Ok, so I don't repeat what Blogus says, go on to read his comments. No, worries. Take yer time; I'll wait.

So, to be honest I agree with Blogus on his comments about the movie. Truly, Zombie is a demented genius. I was convinced he would do this classic film justice, and he lives up to my expectations.

However, there is one key point that I'd like to underscore about this film:

It is scary precisely because it is so believable.

Seriously.

I have long held a theory human beings aren't scared by the fantastic or amazing nearly as much as we are by the common and mundane gone askew. Sure, vamps can be scary, but our ability to think that isn't real provides us some serious emotional insulation to not be scared.

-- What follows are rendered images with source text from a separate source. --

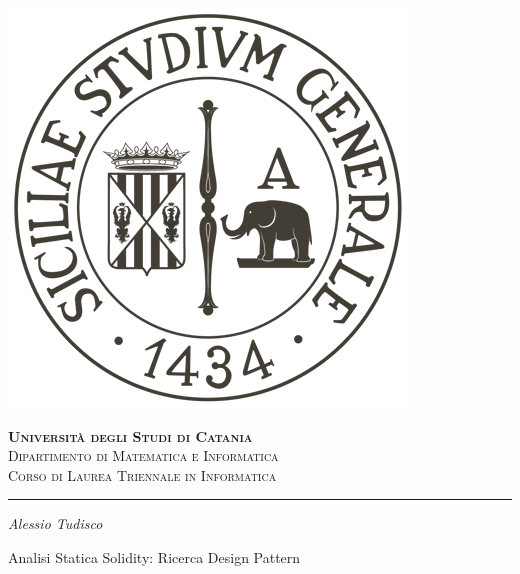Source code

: \begin{titlepage}
	
\centering

\includegraphics[scale=0.25]{components/images/university-logo}

\bigskip

\gdef\@phd@university{
	{\LARGE \bfseries Universit\`{a} degli Studi di Catania}\\ 
	{\large Dipartimento di Matematica e Informatica}\\ 
	{Corso di Laurea Triennale in Informatica}\\
	\bigskip}

\textsc{\@phd@university}\par

\hrule

\bigskip

\bigskip

\bigskip

\bigskip

\bigskip

\bigskip

{\itshape \large
	Alessio Tudisco\par
}

\bigskip

\bigskip

\bigskip

\bigskip

\bigskip

\bigskip

{\Large Analisi Statica Solidity: Ricerca Design Pattern}\par


\end{titlepage}
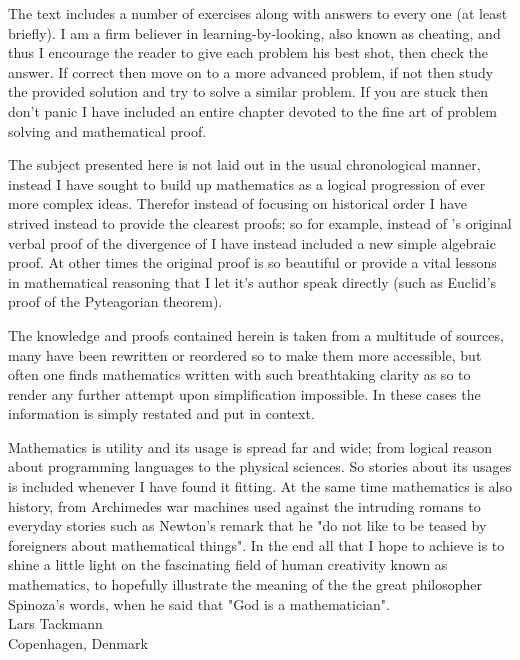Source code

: The text includes a number of exercises along with answers to every one (at least briefly). I am a firm believer in learning-by-looking, also known as cheating, and thus I encourage the reader to give each problem his best shot, then check the answer. If correct then move on to a more advanced problem, if not then study the provided solution and try to solve a similar problem. If you are stuck then don't panic I have included an entire chapter devoted to the fine art of problem solving and mathematical proof.

The subject presented here is not laid out in the usual chronological manner, instead I have sought to build up mathematics as a logical progression of ever more complex ideas. Therefor instead of focusing on historical order I have strived instead to provide the clearest proofs; so for example, instead of 's original verbal proof of the divergence of  I have instead included a new simple algebraic proof. At other times the original proof is so beautiful or provide a vital lessons in mathematical reasoning that I let it's author speak directly (such as Euclid's proof of the Pyteagorian theorem).

The knowledge and proofs contained herein is taken from a multitude of sources, many have been rewritten or reordered so to make them more accessible, but often one finds mathematics written with such breathtaking clarity as so to render any further attempt upon simplification impossible. In these cases the information is simply restated and put in context. 

\indent Mathematics is utility and its usage is spread far and wide; from logical reason about programming languages to the physical sciences. So stories about its usages is included whenever I have found it fitting. At the same time mathematics is also history, from Archimedes war machines used against the intruding romans to everyday stories such as Newton's remark that he "do not like to be teased by foreigners about mathematical things". In the end all that I hope to achieve is to shine a little light on the fascinating field of human creativity known as mathematics, to hopefully illustrate the meaning of the the great philosopher Spinoza's words, when he said that "God is a mathematician". \\
\flushright Lars Tackmann \\ Copenhagen, Denmark\flushleft

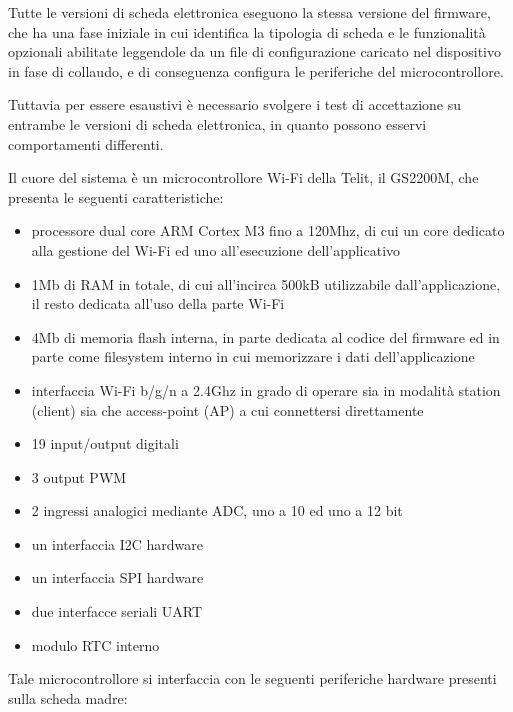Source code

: \documentclass[a4paper,titlepage]{article}
\begin{document}
Tutte le versioni di scheda elettronica eseguono la stessa versione del firmware,
che ha una fase iniziale in cui identifica la tipologia di scheda e le funzionalità
opzionali abilitate leggendole da un file di configurazione caricato nel dispositivo
in fase di collaudo, e di conseguenza configura le periferiche del microcontrollore.

Tuttavia per essere esaustivi è necessario svolgere i test di accettazione su entrambe
le versioni di scheda elettronica, in quanto possono esservi comportamenti differenti.

Il cuore del sistema è un microcontrollore Wi-Fi della Telit, il GS2200M, che presenta
le seguenti caratteristiche:

\begin{itemize}
    \item processore dual core ARM Cortex M3 fino a 120Mhz, di cui un core dedicato
        alla gestione del Wi-Fi ed uno all'esecuzione dell'applicativo
    \item 1Mb di RAM in totale, di cui all'incirca 500kB utilizzabile dall’applicazione,
        il resto dedicata all'uso della parte Wi-Fi
    \item 4Mb di memoria flash interna, in parte dedicata al codice del firmware ed
        in parte come filesystem interno in cui memorizzare i dati dell'applicazione
    \item interfaccia Wi-Fi b/g/n a 2.4Ghz in grado di operare sia in modalità station
        (client) sia che access-point (AP) a cui connettersi direttamente
    \item 19 input/output digitali
    \item 3 output PWM
    \item 2 ingressi analogici mediante ADC, uno a 10 ed uno a 12 bit
    \item un interfaccia I2C hardware
    \item un interfaccia SPI hardware
    \item due interfacce seriali UART
    \item modulo RTC interno
\end{itemize}

Tale microcontrollore si interfaccia con le seguenti periferiche hardware presenti
sulla scheda madre:
\end{document}
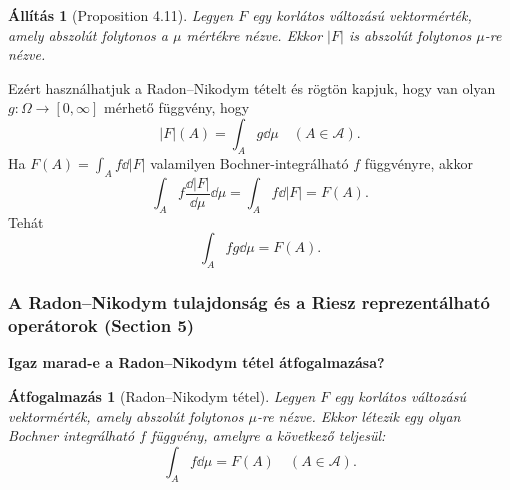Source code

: \documentclass{beamer} %
\newtheorem{allitas}[lem]{Állítás}
\newtheorem{atfog}[lem]{Átfogalmazás}
\begin{document}
\begin{frame}
\justifying
\begin{allitas}[Proposition 4.11] Legyen $F$ egy korlátos változású vektormérték, amely abszolút folytonos a $\mu$ mértékre nézve. Ekkor $|F|$ is abszolút folytonos $\mu$-re nézve.
\end{allitas}
\pause Ezért használhatjuk a Radon\---Nikodym tételt és rögtön kapjuk, hogy van olyan $g \colon \Omega \to [0,\infty]$ mérhető függvény, hogy
$$|F|(A) = \int_{A} g \dd{\mu} \quad (A \in \mathcal{A}).$$ \pause Ha $F(A) = \int_{A} f \dd{|F|}$ valamilyen Bochner-integrálható $f$ függvényre, akkor
\pause $$\int_{A} f \frac{\dd{|F|}}{\dd{\mu}} \dd{\mu} = \int_{A} f \dd{|F|} = F(A).$$
\pause Tehát 
$$\int_{A} fg \dd{\mu} = F(A).$$
\end{frame}

\begin{frame}
\frametitle{A Radon\---Nikodym tulajdonság és a Riesz reprezentálható operátorok (Section 5)}
\justifying
\textbf{Igaz marad-e a Radon\---Nikodym tétel átfogalmazása?}
\pause \begin{atfog}[Radon\---Nikodym tétel] Legyen $F$ egy korlátos változású vektormérték, amely abszolút folytonos $\mu$-re nézve. Ekkor létezik egy olyan Bochner integrálható $f$ függvény, amelyre a következő teljesül:
$$\int_{A} f \dd{\mu} = F(A) \quad (A \in \mathcal{A}).$$
\end{atfog}
\end{frame}
\end{document}
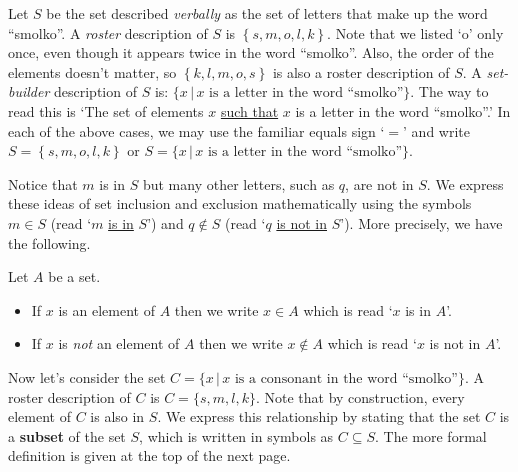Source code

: \medskip

Let $S$ be the set described \textit{verbally} as the set of letters that make up the word ``smolko''.  A  \emph{roster} description of $S$ is $\left\{ s, m, o, l, k \right\}$. Note that we listed `o' only once, even though it appears twice in the word ``smolko''.  Also, the order of the elements doesn't matter, so $\left\{ k,  l,  m, o, s \right\}$ is also a roster description of $S$.  A \emph{set-builder} description of $S$ is: $\{ x \, | \, \mbox{$x$ is a letter in the word ``smolko''}\}$.  The way to read this is `The set of elements $x$ \underline{such that} $x$ is a letter in the word ``smolko''.'   In each of the above cases, we may use the familiar equals sign `$=$' and write  $S = \left\{ s, m, o, l, k \right\}$ or $S = \{ x \, | \, \mbox{$x$ is a letter in the word ``smolko''}\}$.  

\smallskip

Notice that  $m$ is in $S$ but many other letters, such as $q$, are not in $S$.  We express these ideas of set inclusion and exclusion mathematically using the symbols $m \in S$ (read `$m$ \underline{is in} $S$') and $q \notin S$ (read `$q$ \underline{is not in} $S$').  More precisely, we have the following.

\medskip

\colorbox{ResultColor}{\bbm

\begin{defn} \label{notationforsetinclusion}  Let $A$ be a set.

\begin{itemize}

\item If $x$ is an element of $A$ then we write $x \in A$\index{$\in$} which is read `$x$ is in $A$'.

\item If $x$ is \emph{not} an element of $A$ then we write $x \notin A$\index{$\notin$} which is read `$x$ is not in $A$'.

\end{itemize}

\end{defn}

\ebm}

\medskip

Now let's consider the set $C =  \{ x \, | \, \mbox{$x$ is a consonant in the word ``smolko''}\}$.  A roster description of $C$ is  $C = \{ s, m, l, k\}$.  Note that by construction, every element of $C$ is also in $S$.  We express this relationship by stating that the set $C$ is a \textbf{subset} of the set $S$, which is written in symbols as $C \subseteq S$.  The more formal definition is given at the top of the next page.

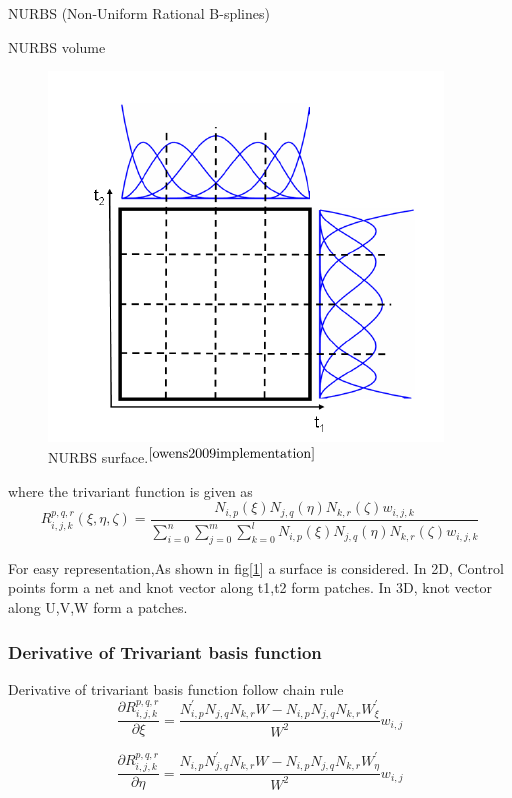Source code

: \documentclass[a4paper,12pt,times]{article}
\begin{document}
\begin{section}{NURBS (Non-Uniform Rational B-splines) }
\begin{subsection}{NURBS volume}
\begin{figure}[h!]
\centering
\includegraphics[width=0.75\linewidth]{NURBS_2D_surface.png}
\caption{ NURBS surface.$^{\cite{owens2009implementation}}$}
\label{fig:NURBS surface}
\end{figure}

where the trivariant function is given as
\begin{equation}\label{Trivariant function}
R_{i, j, k}^{p, q, r}(\xi, \eta, \zeta)=\frac{N_{i, p}(\xi) N_{j, q}(\eta) N_{k, r}(\zeta) w_{i, j, k}}{\sum_{i=0}^{n} \sum_{j=0}^{m} \sum_{k=0}^{l} N_{i, p}(\xi) N_{j, q}(\eta) N_{k, r}(\zeta) w_{i, j, k}}
\end{equation}

For easy representation,As shown in fig[\ref{fig:NURBS surface}] a surface is considered. In 2D, Control points form a net and knot vector along t1,t2 form patches. In 3D, knot vector along U,V,W form a patches.

\subsubsection{Derivative of Trivariant basis function}
Derivative of trivariant basis function follow chain rule
\begin{equation}
\frac{\partial R_{i, j,k}^{p, q,r}}{\partial \xi}=\frac{N_{i, p}^{\prime} N_{j, q}N_{k, r} W-N_{i, p} N_{j, q} N_{k, r}W_{\xi}^{\prime}}{W^{2}} w_{i, j}
\end{equation}

\begin{equation}
\frac{\partial R_{i, j,k}^{p, q,r}}{\partial \eta}=\frac{N_{i, p} N_{j, q}^{\prime}N_{k, r} W-N_{i, p} N_{j, q} N_{k, r}W_{\eta}^{\prime}}{W^{2}} w_{i, j}
\end{equation}



\end{subsection}
\end{section}
\end{document}

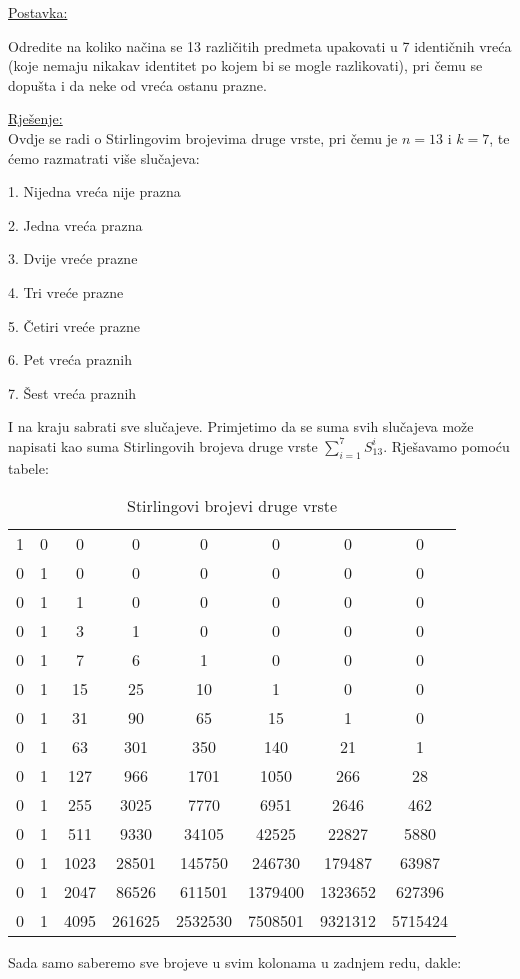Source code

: \documentclass[12pt]{article}
\begin{document}
\underline{Postavka:}

Odredite na koliko načina se 13 različitih predmeta upakovati u 7 identičnih vreća (koje nemaju nikakav identitet po kojem bi se mogle razlikovati), pri čemu se dopušta i da neke od vreća ostanu prazne.

\underline{Rješenje:}\\

Ovdje se radi o Stirlingovim brojevima druge vrste, pri čemu je $n = 13$ i $k = 7$, te ćemo razmatrati više slučajeva:

\begin{center}
1. Nijedna vreća nije prazna

2. Jedna vreća prazna 

3. Dvije vreće prazne

4. Tri vreće prazne

5. Četiri vreće prazne

6. Pet vreća praznih

7. Šest vreća praznih
\end{center}

I na kraju sabrati sve slučajeve. Primjetimo da se suma svih slučajeva može napisati kao suma Stirlingovih brojeva druge vrste $\sum_{i=1}^7 S_{13}^i$. Rješavamo pomoću tabele:

\begin{table}[]
\centering
\caption{Stirlingovi brojevi druge vrste}
\label{Tabela1}
\begin{tabular}{@{}cccccccc@{}}
1 & 0 & 0    & 0      & 0       & 0       & 0       & 0       \\
0 & 1 & 0    & 0      & 0       & 0       & 0       & 0       \\
0 & 1 & 1    & 0      & 0       & 0       & 0       & 0       \\
0 & 1 & 3    & 1      & 0       & 0       & 0       & 0       \\
0 & 1 & 7    & 6      & 1       & 0       & 0       & 0       \\
0 & 1 & 15   & 25     & 10      & 1       & 0       & 0       \\
0 & 1 & 31   & 90     & 65      & 15      & 1       & 0       \\
0 & 1 & 63   & 301    & 350     & 140     & 21      & 1       \\
0 & 1 & 127  & 966    & 1701    & 1050    & 266     & 28      \\
0 & 1 & 255  & 3025   & 7770    & 6951    & 2646    & 462     \\
0 & 1 & 511  & 9330   & 34105   & 42525   & 22827   & 5880    \\
0 & 1 & 1023 & 28501  & 145750  & 246730  & 179487  & 63987   \\
0 & 1 & 2047 & 86526  & 611501  & 1379400 & 1323652 & 627396  \\
0 & 1 & 4095 & 261625 & 2532530 & 7508501 & 9321312 & 5715424
\end{tabular}
\end{table}
\newpage
Sada samo saberemo sve brojeve u svim kolonama u zadnjem redu, dakle:
\end{document}

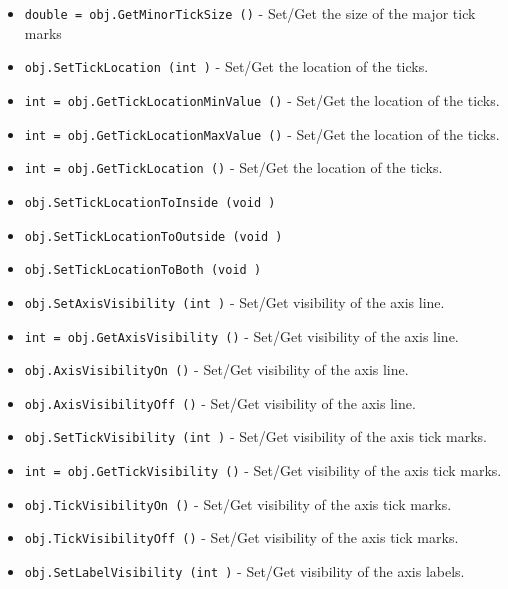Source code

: \begin{itemize}
\item  \verb|double = obj.GetMinorTickSize ()| -  Set/Get the size of the major tick marks 

\item  \verb|obj.SetTickLocation (int )| -  Set/Get the location of the ticks.

\item  \verb|int = obj.GetTickLocationMinValue ()| -  Set/Get the location of the ticks.

\item  \verb|int = obj.GetTickLocationMaxValue ()| -  Set/Get the location of the ticks.

\item  \verb|int = obj.GetTickLocation ()| -  Set/Get the location of the ticks.

\item  \verb|obj.SetTickLocationToInside (void )|

\item  \verb|obj.SetTickLocationToOutside (void )|

\item  \verb|obj.SetTickLocationToBoth (void )|

\item  \verb|obj.SetAxisVisibility (int )| -  Set/Get visibility of the axis line.

\item  \verb|int = obj.GetAxisVisibility ()| -  Set/Get visibility of the axis line.

\item  \verb|obj.AxisVisibilityOn ()| -  Set/Get visibility of the axis line.

\item  \verb|obj.AxisVisibilityOff ()| -  Set/Get visibility of the axis line.

\item  \verb|obj.SetTickVisibility (int )| -  Set/Get visibility of the axis tick marks.

\item  \verb|int = obj.GetTickVisibility ()| -  Set/Get visibility of the axis tick marks.

\item  \verb|obj.TickVisibilityOn ()| -  Set/Get visibility of the axis tick marks.

\item  \verb|obj.TickVisibilityOff ()| -  Set/Get visibility of the axis tick marks.

\item  \verb|obj.SetLabelVisibility (int )| -  Set/Get visibility of the axis labels.


\end{itemize}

A child is scared by monsters of this ilk precisely because they believe such monsters could exist.

However, when we take a believable set of factors and mess with them....we are not insulated as well. The Halloween story is a prime example. A boy flips out and kills his family. We see this in the news; this is a not only possible, but it's happened. So, we find ourselves unable to ignore what we see or discount it as not being "real".

Now, take this a step further, and really scare a human: remove a human's ability to reason with the situation. Cujo is scary because the dog is normal entity in our lives, but due to rabies, we cannot relate to the dog as our minds say we must. Michael Myers is additionally scary because we cannot reason with him. We cannot expect pity or restraint. We are afraid because we know that no matter what we say, if he decides to kill us, he will. Humans do not like situations in which we cannot understand or relate to the antagonist.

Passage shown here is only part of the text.